Nature hikes offer a multitude of educational opportunities especially observation of plant life.  An easy, multi-step activity you could incorporate is the Sock Walk found in Go Outside! Over 130 activities for outdoor adventures By Nancy Blakey J796 B637g.   You’ll need…

an old long sock, magnifying glass, potting soil, water-filled spray bottle, 9x13 baking pan & newspaper

Pull the sock over your shoe and pants and go for a walk in an over grown grassy area (take precaution for ticks if prevalent in your area).  Once home, remove the sock carefully and use the magnifying glass to observe the trapped seeds.  Next, fill the sock with damp potting soil.  Spray the outside of the sock with water and lay in the baking pan. Fold a chunk of newspaper under one end of pan to tip it slightly.  Add enough water to the pan so it pools at bottom so the sock can soak it up. Put pan in a warm sunny place.  Keep the sock damp over the next 10 days by adding water to the pan when it dries out.  Mist the sock with the spray bottle every other day.  After several days (some seeds may take weeks) you will see plants sprouting from the sock.  A nice hands-on project to discuss plant growth cycles and how seeds are dispersed with the added excitement of seeing what type of plants sprout.

If you’re looking for a hiking/biking getaway, check out www.ohiostateparks.org for more options.  The Little Miami Scenic Trail ( http://www.miamivalleytrails.org/little-miami-scenic-trail ) in Southwestern Ohio stretches approximately 70 miles from Springfield to just outside Cincinnati.  Meandering trails allow you to travel alongside the Little Miami Scenic River (opportunities for canoeing abound) or venture out towards Fort Ancient, a 2000 year old Native American hilltop monument, to do some exploring and release your inner archaeologist.

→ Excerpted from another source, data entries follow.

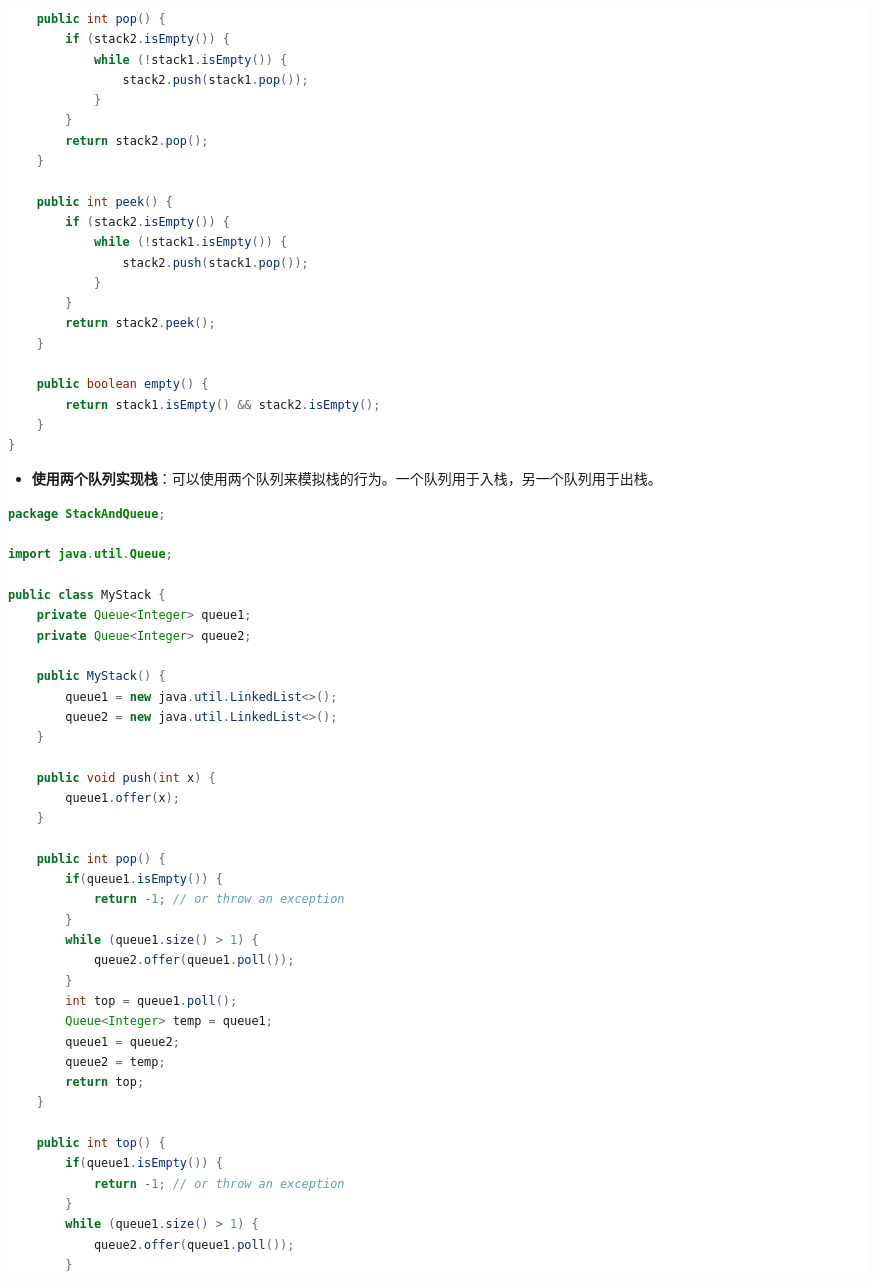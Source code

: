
 ```java
    public int pop() {
        if (stack2.isEmpty()) {
            while (!stack1.isEmpty()) {
                stack2.push(stack1.pop());
            }
        }
        return stack2.pop();
    }

    public int peek() {
        if (stack2.isEmpty()) {
            while (!stack1.isEmpty()) {
                stack2.push(stack1.pop());
            }
        }
        return stack2.peek();
    }

    public boolean empty() {
        return stack1.isEmpty() && stack2.isEmpty();
    }
}
```

- **使用两个队列实现栈**：可以使用两个队列来模拟栈的行为。一个队列用于入栈，另一个队列用于出栈。
```java
package StackAndQueue;

import java.util.Queue;

public class MyStack {
    private Queue<Integer> queue1;
    private Queue<Integer> queue2;

    public MyStack() {
        queue1 = new java.util.LinkedList<>();
        queue2 = new java.util.LinkedList<>();
    }

    public void push(int x) {
        queue1.offer(x);
    }

    public int pop() {
        if(queue1.isEmpty()) {
            return -1; // or throw an exception
        }
        while (queue1.size() > 1) {
            queue2.offer(queue1.poll());
        }
        int top = queue1.poll();
        Queue<Integer> temp = queue1;
        queue1 = queue2;
        queue2 = temp;
        return top;
    }

    public int top() {
        if(queue1.isEmpty()) {
            return -1; // or throw an exception
        }
        while (queue1.size() > 1) {
            queue2.offer(queue1.poll());
        }
```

If you’re not ready for rough terrain hiking, The Cuyahoga Valley National Park offers many miles of scenic, paved trails for biking, hiking and running.  The Ohio & Erie Canal Towpath Trail is a favorite of ours.  Alongside the Towpath Trail is the Cuyahoga Valley Scenic Railroad which offers Bike Aboard!, Hike Aboard! and Run Aboard!.  Especially nice with younger children, walk or pedal one way and then flag the train at one of the stations to catch a ride back to your car.  Only $3 per person (children under 3 are free)!  Visit them at http://www.cvsr.com/bike-aboard for more details.

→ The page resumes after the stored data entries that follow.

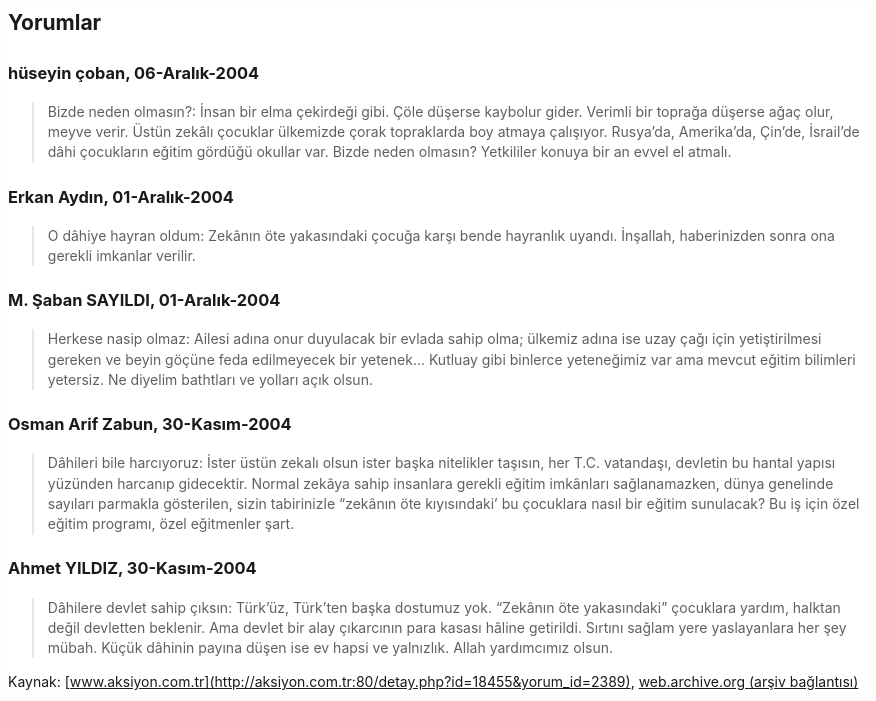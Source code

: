  </p>
</div>


## Yorumlar

### hüseyin çoban, 06-Aralık-2004
> Bizde neden olmasın?: 
> İnsan bir elma çekirdeği gibi. Çöle düşerse kaybolur gider. Verimli bir toprağa düşerse ağaç olur, meyve verir. Üstün zekâlı çocuklar ülkemizde çorak topraklarda boy atmaya çalışıyor. Rusya’da, Amerika’da, Çin’de, İsrail’de dâhi çocukların eğitim gördüğü okullar var. Bizde neden olmasın? Yetkililer konuya bir an evvel el atmalı.

### Erkan Aydın, 01-Aralık-2004
> O dâhiye hayran oldum: 
> Zekânın öte yakasındaki çocuğa karşı bende hayranlık uyandı. İnşallah, haberinizden sonra ona gerekli imkanlar verilir.

### M. Şaban SAYILDI, 01-Aralık-2004
> Herkese nasip olmaz: 
> Ailesi adına onur duyulacak bir evlada sahip olma; ülkemiz adına  ise uzay çağı için yetiştirilmesi gereken ve beyin göçüne feda edilmeyecek bir yetenek... Kutluay gibi binlerce yeteneğimiz var ama mevcut eğitim bilimleri yetersiz. Ne diyelim bathtları ve yolları açık olsun.

### Osman Arif Zabun, 30-Kasım-2004
> Dâhileri bile harcıyoruz: 
> İster üstün zekalı olsun ister başka nitelikler taşısın, her T.C. vatandaşı, devletin bu hantal yapısı yüzünden harcanıp gidecektir. Normal zekâya sahip insanlara gerekli eğitim imkânları sağlanamazken, dünya genelinde sayıları parmakla gösterilen, sizin tabirinizle “zekânın öte kıyısındaki’  bu çocuklara nasıl bir eğitim sunulacak? Bu iş için özel eğitim programı, özel eğitmenler şart.

### Ahmet YILDIZ, 30-Kasım-2004
> Dâhilere devlet sahip çıksın: 
> Türk’üz, Türk’ten başka dostumuz yok. “Zekânın öte yakasındaki” çocuklara yardım, halktan değil devletten beklenir. Ama devlet bir alay çıkarcının para kasası hâline getirildi. Sırtını sağlam yere yaslayanlara her şey mübah. Küçük dâhinin payına düşen ise ev hapsi ve yalnızlık. Allah yardımcımız olsun.

Kaynak: [www.aksiyon.com.tr](http://aksiyon.com.tr:80/detay.php?id=18455&yorum_id=2389), [web.archive.org (arşiv bağlantısı)](http://web.archive.org/web/20051218005701/http://aksiyon.com.tr:80/detay.php?id=18455&yorum_id=2389)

A nice way to cap off a day of hiking or biking is to relax around the fire.  The increased popularity of fire pits and chimineas allows us to enjoy a campfire in the comfort of our own backyard. Besides the traditional smores, try making popcorn over the fire (page 47, Popcorn in a Packet from Go Outside!)

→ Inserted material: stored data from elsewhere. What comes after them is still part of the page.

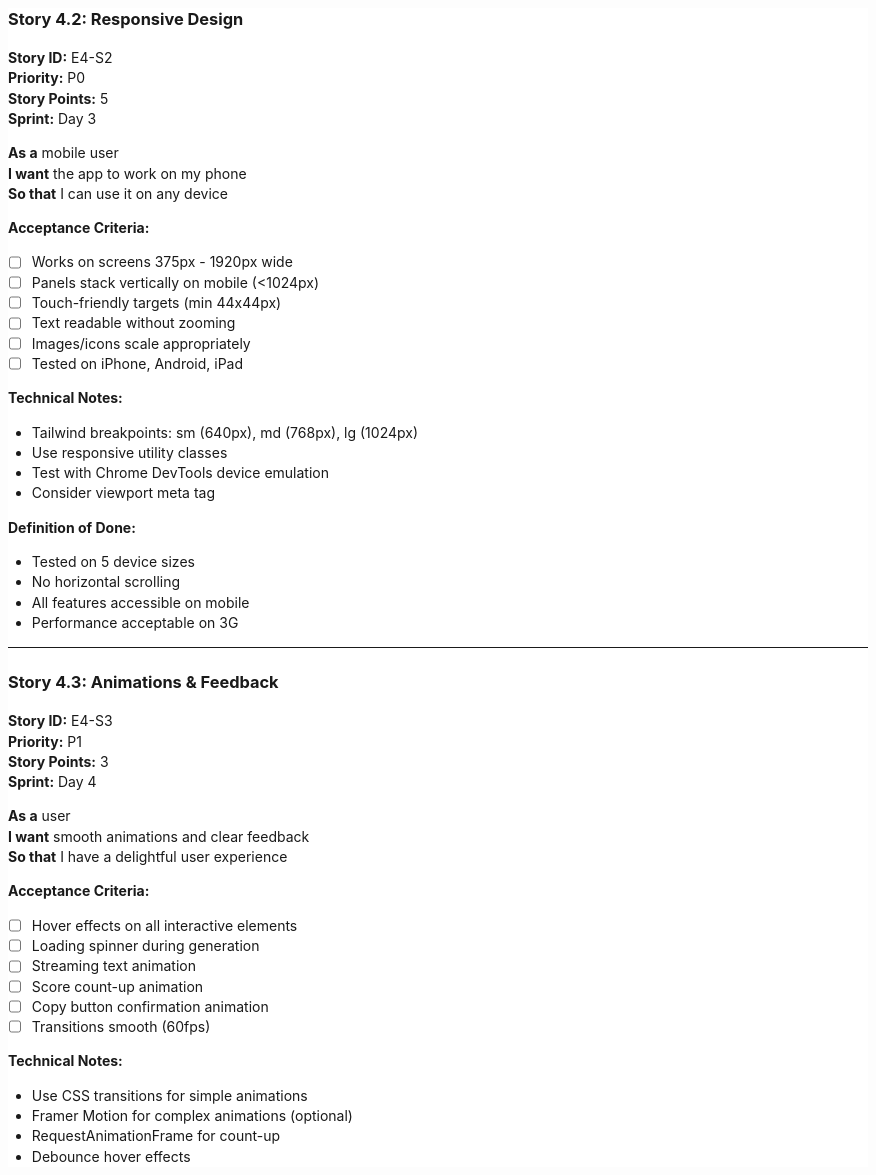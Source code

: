 ### Story 4.2: Responsive Design

**Story ID:** E4-S2  
**Priority:** P0  
**Story Points:** 5  
**Sprint:** Day 3  

**As a** mobile user  
**I want** the app to work on my phone  
**So that** I can use it on any device  

**Acceptance Criteria:**
- [ ] Works on screens 375px - 1920px wide
- [ ] Panels stack vertically on mobile (<1024px)
- [ ] Touch-friendly targets (min 44x44px)
- [ ] Text readable without zooming
- [ ] Images/icons scale appropriately
- [ ] Tested on iPhone, Android, iPad

**Technical Notes:**
- Tailwind breakpoints: sm (640px), md (768px), lg (1024px)
- Use responsive utility classes
- Test with Chrome DevTools device emulation
- Consider viewport meta tag

**Definition of Done:**
- Tested on 5 device sizes
- No horizontal scrolling
- All features accessible on mobile
- Performance acceptable on 3G

---

### Story 4.3: Animations & Feedback

**Story ID:** E4-S3  
**Priority:** P1  
**Story Points:** 3  
**Sprint:** Day 4  

**As a** user  
**I want** smooth animations and clear feedback  
**So that** I have a delightful user experience  

**Acceptance Criteria:**
- [ ] Hover effects on all interactive elements
- [ ] Loading spinner during generation
- [ ] Streaming text animation
- [ ] Score count-up animation
- [ ] Copy button confirmation animation
- [ ] Transitions smooth (60fps)

**Technical Notes:**
- Use CSS transitions for simple animations
- Framer Motion for complex animations (optional)
- RequestAnimationFrame for count-up
- Debounce hover effects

You’ll need… ½ cup popcorn, 1/3 cup oil, salt, aluminum foil

Tear off a big piece of foil (at least 12”x 6”), place the popcorn in center and drizzle with oil, fold foil into a big packet around popcorn – leaving lots of room for it to expand.  Pull up the middle of the packet to form a tent. Place packet into the coals or on a grate over the fire.  Listen for popping sounds to stop and open up the packet, carefully so not to get burned.  Salt and eat!

And closing with a funny tidbit, October is National Squirrel Awareness Month.  Did you know…

Squirrels are either right- or left-handed?

Their teeth grow constantly?  Their incisors grow approximately 6” per year but the constant use keeps them at a reasonable size.

While their favorite food is nuts, they also eat seeds and fruit and in desperate times - bird eggs, insects and even animal carcasses.

Check out www.squirrrel.org for more facts, pictures, online games, care and feeding, and instructions for building feeders and nestboxes.

For more reading, walk or bike over to WPPL and check these out!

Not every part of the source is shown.